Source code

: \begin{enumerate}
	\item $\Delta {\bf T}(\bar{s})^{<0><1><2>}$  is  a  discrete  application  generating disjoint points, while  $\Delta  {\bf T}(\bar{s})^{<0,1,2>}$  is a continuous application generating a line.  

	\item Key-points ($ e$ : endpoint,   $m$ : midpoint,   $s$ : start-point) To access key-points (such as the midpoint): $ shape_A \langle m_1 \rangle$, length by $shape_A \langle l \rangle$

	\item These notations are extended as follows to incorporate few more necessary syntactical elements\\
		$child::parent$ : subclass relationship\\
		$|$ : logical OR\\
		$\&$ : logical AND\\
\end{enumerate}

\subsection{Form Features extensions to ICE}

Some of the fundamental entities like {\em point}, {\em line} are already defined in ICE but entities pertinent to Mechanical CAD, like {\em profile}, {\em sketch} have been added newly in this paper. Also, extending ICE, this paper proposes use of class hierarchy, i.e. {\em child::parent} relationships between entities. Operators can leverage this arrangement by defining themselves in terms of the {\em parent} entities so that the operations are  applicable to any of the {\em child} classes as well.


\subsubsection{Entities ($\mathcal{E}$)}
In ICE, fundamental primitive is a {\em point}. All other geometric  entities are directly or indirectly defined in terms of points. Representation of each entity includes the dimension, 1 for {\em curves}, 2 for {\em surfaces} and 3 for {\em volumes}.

________________________

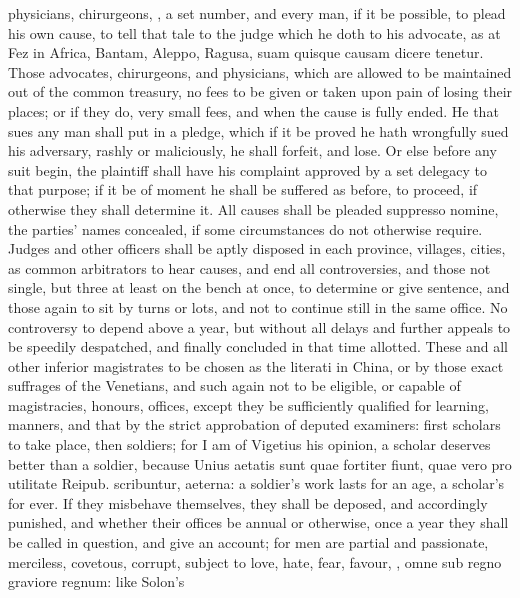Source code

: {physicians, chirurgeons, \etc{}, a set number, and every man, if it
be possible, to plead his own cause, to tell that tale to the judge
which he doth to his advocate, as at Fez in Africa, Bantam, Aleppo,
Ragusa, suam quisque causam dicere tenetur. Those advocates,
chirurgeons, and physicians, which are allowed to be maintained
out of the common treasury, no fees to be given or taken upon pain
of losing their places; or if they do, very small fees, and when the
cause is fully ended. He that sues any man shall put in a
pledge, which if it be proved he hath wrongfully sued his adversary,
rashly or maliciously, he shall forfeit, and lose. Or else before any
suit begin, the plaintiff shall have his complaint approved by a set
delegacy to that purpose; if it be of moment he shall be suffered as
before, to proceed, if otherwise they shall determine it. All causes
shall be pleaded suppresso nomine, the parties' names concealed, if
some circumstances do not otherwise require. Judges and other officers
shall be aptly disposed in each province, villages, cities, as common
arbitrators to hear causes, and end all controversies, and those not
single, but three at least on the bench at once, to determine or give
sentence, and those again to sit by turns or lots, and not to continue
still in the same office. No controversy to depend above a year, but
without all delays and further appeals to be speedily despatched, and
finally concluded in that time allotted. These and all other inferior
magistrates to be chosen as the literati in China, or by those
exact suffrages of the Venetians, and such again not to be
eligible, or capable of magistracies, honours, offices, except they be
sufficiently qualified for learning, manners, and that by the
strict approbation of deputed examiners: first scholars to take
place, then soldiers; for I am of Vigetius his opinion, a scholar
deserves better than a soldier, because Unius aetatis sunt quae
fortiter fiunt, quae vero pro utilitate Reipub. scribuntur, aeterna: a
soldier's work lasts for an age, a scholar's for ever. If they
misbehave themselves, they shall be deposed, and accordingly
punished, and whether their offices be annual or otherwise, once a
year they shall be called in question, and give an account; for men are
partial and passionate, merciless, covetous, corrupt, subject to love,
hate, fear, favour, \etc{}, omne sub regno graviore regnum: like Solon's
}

________________________

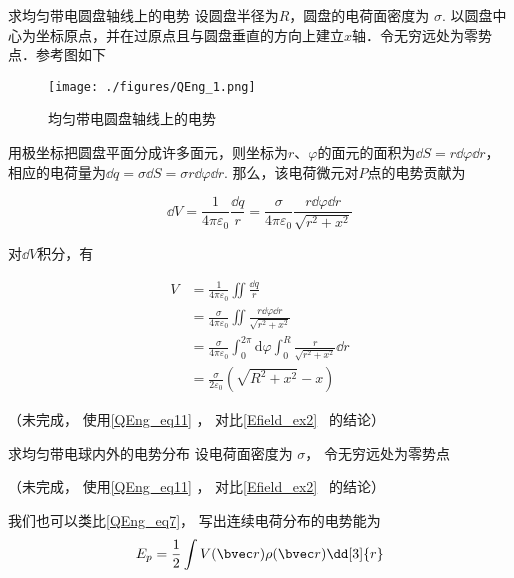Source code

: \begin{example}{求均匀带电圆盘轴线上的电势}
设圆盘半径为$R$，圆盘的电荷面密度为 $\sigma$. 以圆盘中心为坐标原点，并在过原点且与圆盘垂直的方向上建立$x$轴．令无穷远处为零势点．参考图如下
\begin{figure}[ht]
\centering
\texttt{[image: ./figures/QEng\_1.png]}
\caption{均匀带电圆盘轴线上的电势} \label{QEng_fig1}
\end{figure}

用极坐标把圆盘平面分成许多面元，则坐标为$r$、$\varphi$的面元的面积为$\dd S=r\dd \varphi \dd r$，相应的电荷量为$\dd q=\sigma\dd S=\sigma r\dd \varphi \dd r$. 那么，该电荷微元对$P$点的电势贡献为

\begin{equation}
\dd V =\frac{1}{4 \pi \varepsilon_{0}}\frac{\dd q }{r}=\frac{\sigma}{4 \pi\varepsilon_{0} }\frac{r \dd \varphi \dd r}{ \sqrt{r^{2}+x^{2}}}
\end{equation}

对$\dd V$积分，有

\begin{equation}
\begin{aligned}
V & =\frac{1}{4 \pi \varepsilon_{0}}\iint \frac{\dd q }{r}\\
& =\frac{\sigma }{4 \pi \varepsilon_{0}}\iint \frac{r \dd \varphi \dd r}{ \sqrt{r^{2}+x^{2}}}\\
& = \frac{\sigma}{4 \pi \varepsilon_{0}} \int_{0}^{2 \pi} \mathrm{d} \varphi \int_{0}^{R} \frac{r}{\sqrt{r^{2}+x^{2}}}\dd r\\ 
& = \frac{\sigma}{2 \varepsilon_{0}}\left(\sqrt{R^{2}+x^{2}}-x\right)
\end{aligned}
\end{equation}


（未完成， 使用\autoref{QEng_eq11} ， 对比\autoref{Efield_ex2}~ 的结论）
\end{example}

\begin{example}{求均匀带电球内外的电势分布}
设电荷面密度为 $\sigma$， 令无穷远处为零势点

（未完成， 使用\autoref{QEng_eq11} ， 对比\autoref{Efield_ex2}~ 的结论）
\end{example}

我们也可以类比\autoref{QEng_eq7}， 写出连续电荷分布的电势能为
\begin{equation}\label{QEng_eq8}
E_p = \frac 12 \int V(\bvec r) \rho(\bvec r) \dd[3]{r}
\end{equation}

________________________

ASSIGNMENT | Give again exactly, and only, the lines above starting at the one with "arbitrators to hear" and ending at the one with "without all delays".

EXERCISE SOLUTION |
arbitrators to hear causes, and end all controversies, and those not
single, but three at least on the bench at once, to determine or give
sentence, and those again to sit by turns or lots, and not to continue
still in the same office. No controversy to depend above a year, but
without all delays and further appeals to be speedily despatched, and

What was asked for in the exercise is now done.